### [Problem]
Each line below with the word "vocabulary" needs to be copied.

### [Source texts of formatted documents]
------------------------------------------------

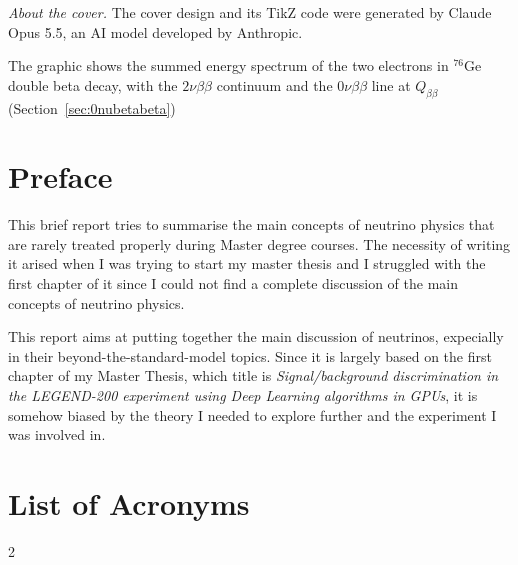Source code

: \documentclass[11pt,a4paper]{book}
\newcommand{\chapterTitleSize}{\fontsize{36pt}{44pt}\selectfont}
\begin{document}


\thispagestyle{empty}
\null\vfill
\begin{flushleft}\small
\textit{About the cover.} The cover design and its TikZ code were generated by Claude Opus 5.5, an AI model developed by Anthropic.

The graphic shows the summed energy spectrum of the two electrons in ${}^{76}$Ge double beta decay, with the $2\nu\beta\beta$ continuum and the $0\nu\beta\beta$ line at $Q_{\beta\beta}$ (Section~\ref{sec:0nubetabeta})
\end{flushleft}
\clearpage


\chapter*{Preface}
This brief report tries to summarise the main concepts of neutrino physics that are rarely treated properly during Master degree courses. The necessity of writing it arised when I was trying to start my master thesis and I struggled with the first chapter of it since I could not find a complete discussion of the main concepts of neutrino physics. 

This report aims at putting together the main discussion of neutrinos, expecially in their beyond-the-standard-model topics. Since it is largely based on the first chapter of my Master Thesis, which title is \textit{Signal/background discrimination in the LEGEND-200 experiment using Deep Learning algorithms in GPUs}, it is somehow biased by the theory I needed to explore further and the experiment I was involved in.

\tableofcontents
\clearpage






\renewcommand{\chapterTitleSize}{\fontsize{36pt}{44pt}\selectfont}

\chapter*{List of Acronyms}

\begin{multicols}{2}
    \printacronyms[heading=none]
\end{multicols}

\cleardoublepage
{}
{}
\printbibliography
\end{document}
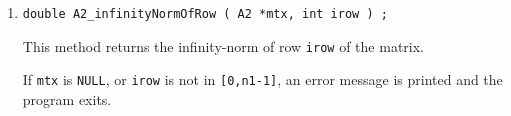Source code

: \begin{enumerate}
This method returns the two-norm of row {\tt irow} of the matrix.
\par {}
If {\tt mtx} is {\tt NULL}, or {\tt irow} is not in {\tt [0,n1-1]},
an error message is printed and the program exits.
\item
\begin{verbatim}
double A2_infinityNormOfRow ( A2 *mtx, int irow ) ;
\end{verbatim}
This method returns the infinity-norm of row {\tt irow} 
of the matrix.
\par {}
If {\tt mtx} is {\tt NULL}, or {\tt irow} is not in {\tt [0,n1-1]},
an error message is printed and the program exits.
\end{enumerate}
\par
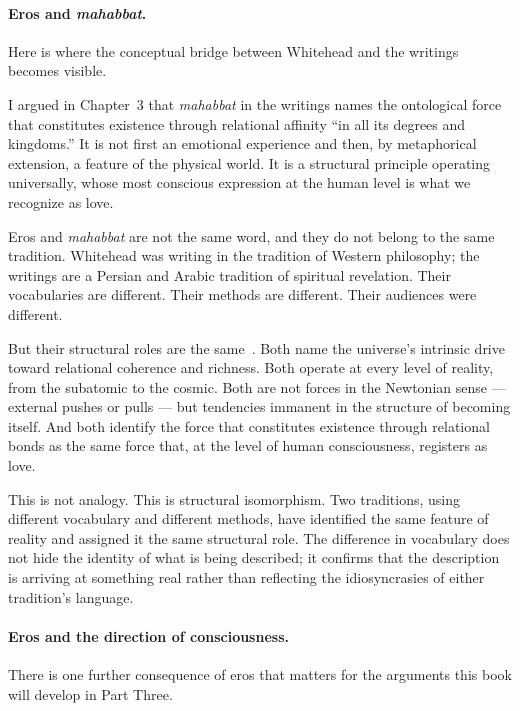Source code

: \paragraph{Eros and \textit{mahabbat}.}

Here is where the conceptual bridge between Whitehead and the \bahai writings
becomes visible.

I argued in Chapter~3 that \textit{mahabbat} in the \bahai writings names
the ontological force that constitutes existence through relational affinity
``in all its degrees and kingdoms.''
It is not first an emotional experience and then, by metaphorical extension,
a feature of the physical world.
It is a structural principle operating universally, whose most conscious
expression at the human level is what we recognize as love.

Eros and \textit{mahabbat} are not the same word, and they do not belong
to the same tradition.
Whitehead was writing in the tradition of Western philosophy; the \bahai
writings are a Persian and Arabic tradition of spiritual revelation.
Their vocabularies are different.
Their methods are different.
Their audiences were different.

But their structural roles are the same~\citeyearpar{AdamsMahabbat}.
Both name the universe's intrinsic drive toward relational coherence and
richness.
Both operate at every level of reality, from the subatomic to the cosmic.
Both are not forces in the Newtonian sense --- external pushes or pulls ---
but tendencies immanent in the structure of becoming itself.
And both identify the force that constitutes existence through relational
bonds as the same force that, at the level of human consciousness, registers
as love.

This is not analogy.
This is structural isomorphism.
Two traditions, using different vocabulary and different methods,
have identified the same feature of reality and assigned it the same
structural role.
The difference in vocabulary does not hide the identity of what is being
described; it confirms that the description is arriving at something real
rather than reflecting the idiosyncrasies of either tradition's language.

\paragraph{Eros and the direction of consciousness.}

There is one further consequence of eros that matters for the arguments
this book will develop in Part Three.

------------------------------------------------

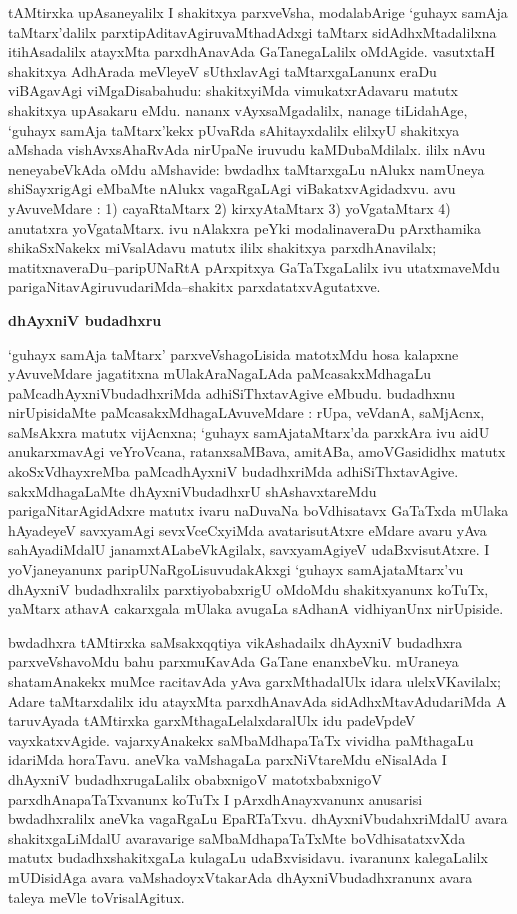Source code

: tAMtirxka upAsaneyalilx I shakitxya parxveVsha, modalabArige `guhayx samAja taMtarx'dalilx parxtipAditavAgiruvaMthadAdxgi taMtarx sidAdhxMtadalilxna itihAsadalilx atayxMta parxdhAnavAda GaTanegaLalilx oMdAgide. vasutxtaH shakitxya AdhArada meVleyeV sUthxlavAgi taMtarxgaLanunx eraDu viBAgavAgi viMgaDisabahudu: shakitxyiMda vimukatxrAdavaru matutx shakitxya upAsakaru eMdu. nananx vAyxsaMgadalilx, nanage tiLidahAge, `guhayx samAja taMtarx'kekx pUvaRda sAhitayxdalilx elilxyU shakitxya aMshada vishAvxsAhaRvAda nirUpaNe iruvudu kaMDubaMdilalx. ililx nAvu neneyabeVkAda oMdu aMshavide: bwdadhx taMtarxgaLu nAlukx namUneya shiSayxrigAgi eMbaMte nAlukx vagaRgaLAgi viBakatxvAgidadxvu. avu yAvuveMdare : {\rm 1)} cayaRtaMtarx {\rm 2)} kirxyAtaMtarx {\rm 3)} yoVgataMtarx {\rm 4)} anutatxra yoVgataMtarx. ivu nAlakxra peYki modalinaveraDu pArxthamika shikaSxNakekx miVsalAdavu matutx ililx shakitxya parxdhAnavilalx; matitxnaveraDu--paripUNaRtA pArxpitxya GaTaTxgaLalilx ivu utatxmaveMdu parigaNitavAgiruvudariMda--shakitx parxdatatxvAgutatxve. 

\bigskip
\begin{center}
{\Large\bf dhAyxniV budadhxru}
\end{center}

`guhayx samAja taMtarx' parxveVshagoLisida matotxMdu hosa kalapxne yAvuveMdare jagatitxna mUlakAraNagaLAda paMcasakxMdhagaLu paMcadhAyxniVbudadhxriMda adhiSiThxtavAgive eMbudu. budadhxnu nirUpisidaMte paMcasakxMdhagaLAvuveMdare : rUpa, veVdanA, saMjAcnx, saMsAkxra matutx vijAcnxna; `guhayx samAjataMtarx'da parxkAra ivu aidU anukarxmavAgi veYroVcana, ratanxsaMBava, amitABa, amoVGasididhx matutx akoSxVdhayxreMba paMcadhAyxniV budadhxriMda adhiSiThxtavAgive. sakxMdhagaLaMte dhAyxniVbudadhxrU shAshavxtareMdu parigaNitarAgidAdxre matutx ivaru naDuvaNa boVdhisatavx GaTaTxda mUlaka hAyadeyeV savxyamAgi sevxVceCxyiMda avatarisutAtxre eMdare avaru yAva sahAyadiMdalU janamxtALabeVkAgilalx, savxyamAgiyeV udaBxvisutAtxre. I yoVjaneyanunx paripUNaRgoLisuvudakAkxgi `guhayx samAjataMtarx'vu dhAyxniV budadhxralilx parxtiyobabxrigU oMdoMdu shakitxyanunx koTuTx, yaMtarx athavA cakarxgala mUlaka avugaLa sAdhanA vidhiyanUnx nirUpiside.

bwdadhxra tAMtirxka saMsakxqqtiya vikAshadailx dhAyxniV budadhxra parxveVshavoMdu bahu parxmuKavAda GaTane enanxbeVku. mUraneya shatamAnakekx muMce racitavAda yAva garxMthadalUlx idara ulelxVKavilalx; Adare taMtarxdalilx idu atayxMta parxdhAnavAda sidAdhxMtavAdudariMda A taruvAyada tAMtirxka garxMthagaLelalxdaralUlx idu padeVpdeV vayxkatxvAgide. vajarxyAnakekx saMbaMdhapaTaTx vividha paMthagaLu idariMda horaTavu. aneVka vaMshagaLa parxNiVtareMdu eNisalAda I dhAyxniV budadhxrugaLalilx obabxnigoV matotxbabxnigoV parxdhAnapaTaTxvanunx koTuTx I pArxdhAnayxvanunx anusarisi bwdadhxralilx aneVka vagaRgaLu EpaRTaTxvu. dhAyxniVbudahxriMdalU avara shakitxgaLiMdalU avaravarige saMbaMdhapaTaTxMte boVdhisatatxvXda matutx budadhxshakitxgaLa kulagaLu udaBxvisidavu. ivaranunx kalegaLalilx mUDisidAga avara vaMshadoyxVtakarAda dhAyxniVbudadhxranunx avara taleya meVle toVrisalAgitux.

------------------------------------------------

### [Answer for this exercise]
Two traditions, using different vocabulary and different methods,
The difference in vocabulary does not hide the identity of what is being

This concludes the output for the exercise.